In other words, there are people and situations where it makes sense to use something else. But most people believing they're in that category are wrong.
I always get frustrated by this because it is never made clear where the transition occurs to where you are doing something special enough. It is always dismissed as, "well whatever it is you are doing, I am sure you don't need it"
Why is this assumption always made, especially on sites like HackerNews? There are a lot of us here that DO work with scales and workloads that require specialized things, and we want to be able to talk about our challenges and experiences, too. I don't think we need to isolate all the people who work at large scales to a completely separate forum; for one thing, a lot of us work on a variety of workloads, where some are big enough and particular enough to need a different technology, and some that should be in Postgres. I would love to be able to talk about how to make that decision, but it is always just "nope, you aren't big enough to need anything else"
I was not some super engineer who already knew everything when I started working on large enough data pipelines that I needed specialized software, with horizontal scaling requirements. Why can't we also talk about that here?
Rather my point was that people, including myself, have a tendency to believe they're in an exceptional case when they're actually not. And thus will see discussions on sites like this and assume that's what they need to do. And of course they don't understand the tradeoffs and wind up not realizing they're actually making things harder for themselves.
The classic example is scaling issues where people, again including myself, assume they have exotic scaling needs simply because it's larger than anything they've seen before. When in fact by objective measures what they have is something that could run perfectly fine on 20 year old hardware and bog standard techniques.
No I don’t. I’ve never used the thing so I don’t know when it’ll come in useful.
If they don’t, the trade off for NotPostgres is such that it’s justifiable to force the engineer to run their own benchmarks before they are allowed to use NotPostgres
Here's my opinion: just use postgres. If you're experienced enough to not when I say that, go for it, the advice isn't for you. If you aren't, I'm probably saving you from yourself. "Reasonable scale" to these people could mean dozens of inserts per second, which is why people talking vagueries around scale is madenning to me.
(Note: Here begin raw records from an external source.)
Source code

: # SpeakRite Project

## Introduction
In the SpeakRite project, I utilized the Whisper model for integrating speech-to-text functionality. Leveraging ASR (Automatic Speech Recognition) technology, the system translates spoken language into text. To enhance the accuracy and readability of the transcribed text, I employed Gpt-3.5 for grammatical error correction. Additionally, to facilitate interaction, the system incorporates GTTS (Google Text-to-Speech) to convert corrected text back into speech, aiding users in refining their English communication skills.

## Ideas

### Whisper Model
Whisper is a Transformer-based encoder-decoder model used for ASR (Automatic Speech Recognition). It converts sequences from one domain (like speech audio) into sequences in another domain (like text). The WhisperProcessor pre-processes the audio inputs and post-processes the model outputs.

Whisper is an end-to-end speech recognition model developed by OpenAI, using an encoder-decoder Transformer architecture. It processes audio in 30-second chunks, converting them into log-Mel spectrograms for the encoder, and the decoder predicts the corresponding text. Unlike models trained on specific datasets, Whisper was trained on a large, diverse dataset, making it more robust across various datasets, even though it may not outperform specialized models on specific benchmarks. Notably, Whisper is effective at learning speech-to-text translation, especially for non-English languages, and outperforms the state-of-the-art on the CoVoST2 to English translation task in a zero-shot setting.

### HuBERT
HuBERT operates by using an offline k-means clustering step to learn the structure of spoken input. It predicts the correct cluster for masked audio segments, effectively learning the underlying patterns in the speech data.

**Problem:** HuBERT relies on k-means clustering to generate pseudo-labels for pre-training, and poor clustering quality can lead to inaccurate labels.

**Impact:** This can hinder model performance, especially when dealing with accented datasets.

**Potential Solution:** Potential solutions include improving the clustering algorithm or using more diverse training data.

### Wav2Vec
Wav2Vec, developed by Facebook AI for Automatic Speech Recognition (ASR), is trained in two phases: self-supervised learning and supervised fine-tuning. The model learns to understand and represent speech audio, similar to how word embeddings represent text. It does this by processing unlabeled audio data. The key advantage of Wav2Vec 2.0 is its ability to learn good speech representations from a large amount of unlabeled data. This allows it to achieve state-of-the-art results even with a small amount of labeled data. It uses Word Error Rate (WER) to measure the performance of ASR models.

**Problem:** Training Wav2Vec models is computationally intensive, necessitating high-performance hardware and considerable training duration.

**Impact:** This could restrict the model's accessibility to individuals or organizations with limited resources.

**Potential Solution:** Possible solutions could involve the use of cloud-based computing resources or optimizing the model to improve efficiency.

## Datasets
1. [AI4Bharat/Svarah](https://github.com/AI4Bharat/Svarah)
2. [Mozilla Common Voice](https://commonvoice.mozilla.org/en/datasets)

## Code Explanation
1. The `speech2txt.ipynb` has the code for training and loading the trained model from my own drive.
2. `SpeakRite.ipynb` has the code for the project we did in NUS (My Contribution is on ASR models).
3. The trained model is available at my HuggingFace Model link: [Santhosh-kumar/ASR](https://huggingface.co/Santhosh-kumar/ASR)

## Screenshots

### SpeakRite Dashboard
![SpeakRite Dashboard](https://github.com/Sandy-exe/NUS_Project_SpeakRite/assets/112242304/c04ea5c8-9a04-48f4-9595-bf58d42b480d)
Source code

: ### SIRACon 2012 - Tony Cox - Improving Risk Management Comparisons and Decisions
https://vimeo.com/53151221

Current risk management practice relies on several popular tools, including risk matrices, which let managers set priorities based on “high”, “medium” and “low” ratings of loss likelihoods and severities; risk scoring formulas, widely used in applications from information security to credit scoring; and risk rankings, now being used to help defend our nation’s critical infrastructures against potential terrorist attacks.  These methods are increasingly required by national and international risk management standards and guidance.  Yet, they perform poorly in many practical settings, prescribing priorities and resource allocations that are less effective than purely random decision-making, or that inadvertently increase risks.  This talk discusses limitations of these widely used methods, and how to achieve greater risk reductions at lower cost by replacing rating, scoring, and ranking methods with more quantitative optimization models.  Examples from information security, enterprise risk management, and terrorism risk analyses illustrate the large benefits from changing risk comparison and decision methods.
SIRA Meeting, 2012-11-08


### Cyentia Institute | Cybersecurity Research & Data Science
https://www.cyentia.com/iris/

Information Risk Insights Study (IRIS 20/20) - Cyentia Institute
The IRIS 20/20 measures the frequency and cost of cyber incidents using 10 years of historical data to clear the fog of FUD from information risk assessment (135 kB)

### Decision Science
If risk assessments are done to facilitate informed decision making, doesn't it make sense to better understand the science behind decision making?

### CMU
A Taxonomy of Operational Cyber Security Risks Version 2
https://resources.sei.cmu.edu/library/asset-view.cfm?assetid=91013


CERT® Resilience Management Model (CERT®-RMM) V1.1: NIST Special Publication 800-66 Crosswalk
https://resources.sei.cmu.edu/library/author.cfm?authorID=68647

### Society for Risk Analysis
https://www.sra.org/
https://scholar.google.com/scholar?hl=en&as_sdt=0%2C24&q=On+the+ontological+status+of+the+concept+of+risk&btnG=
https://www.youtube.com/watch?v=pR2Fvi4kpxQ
If you aren't going to actually say what that means, you will lead people who don't know better down the wrong path.
I've sat in on meetings about adding auth rate limiting, using Redis, to an on-premise electron client/Node.js server where the largest installation had 20 concurrent users and the largest foreseeable installation had a few thousand, in which every existing installation had an average server CPU utilisation of less than a percent.
Redis should not even be a possibility under those circumstances. It's a ridiculous suggestion based purely on rote whiteboard interview cramming. Stick a token_bucket table in Postgres.
I'm also not convinced that thinking about reasonable scale would lead to a different implementation for most other greenfield projects. The nice thing about shoving everything into Postgres is that you nearly always have a clear upgrade path, whereas using Redis right from the start might actually make the system less future-proof by complicating any eventual migration.